* _Problem requirements_
Go to the line containing "## second header" in the records below and retype from there through the final line, exactly.

* _Input data_
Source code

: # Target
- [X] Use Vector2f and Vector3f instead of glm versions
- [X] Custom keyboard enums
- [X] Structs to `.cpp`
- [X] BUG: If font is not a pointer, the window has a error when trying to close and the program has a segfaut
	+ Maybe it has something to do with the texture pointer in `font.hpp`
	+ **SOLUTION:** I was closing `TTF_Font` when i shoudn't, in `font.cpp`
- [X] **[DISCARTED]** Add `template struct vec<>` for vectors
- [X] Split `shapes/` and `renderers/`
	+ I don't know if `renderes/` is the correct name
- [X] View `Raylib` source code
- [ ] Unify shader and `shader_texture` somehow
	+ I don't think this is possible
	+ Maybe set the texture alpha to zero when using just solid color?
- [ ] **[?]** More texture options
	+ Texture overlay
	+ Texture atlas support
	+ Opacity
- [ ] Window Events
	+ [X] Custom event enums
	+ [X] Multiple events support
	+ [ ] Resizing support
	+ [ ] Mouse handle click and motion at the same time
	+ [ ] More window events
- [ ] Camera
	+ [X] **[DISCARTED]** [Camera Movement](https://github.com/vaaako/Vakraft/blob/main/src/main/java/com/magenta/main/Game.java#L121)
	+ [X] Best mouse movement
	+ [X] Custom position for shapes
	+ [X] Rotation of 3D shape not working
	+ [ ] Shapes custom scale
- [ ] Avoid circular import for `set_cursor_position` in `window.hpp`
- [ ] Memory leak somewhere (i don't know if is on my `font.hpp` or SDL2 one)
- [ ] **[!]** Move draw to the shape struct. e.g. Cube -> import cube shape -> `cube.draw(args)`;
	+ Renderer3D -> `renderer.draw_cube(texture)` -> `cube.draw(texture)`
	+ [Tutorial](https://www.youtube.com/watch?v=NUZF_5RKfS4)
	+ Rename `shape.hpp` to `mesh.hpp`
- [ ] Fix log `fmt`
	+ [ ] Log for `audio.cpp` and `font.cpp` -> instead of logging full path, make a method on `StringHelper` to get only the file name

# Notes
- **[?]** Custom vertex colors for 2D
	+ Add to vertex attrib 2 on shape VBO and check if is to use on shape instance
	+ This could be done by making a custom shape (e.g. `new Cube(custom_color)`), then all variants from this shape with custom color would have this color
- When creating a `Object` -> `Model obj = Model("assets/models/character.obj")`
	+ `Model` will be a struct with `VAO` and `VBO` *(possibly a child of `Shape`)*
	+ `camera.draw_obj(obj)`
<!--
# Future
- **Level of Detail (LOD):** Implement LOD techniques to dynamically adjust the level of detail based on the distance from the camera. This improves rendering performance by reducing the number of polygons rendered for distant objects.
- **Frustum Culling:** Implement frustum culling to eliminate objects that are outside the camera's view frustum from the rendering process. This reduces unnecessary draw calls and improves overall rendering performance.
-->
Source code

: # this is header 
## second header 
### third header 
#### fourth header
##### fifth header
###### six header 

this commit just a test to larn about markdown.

* _Solution_
## second header 
### third header 
#### fourth header
##### fifth header
###### six header 

this commit just a test to larn about markdown.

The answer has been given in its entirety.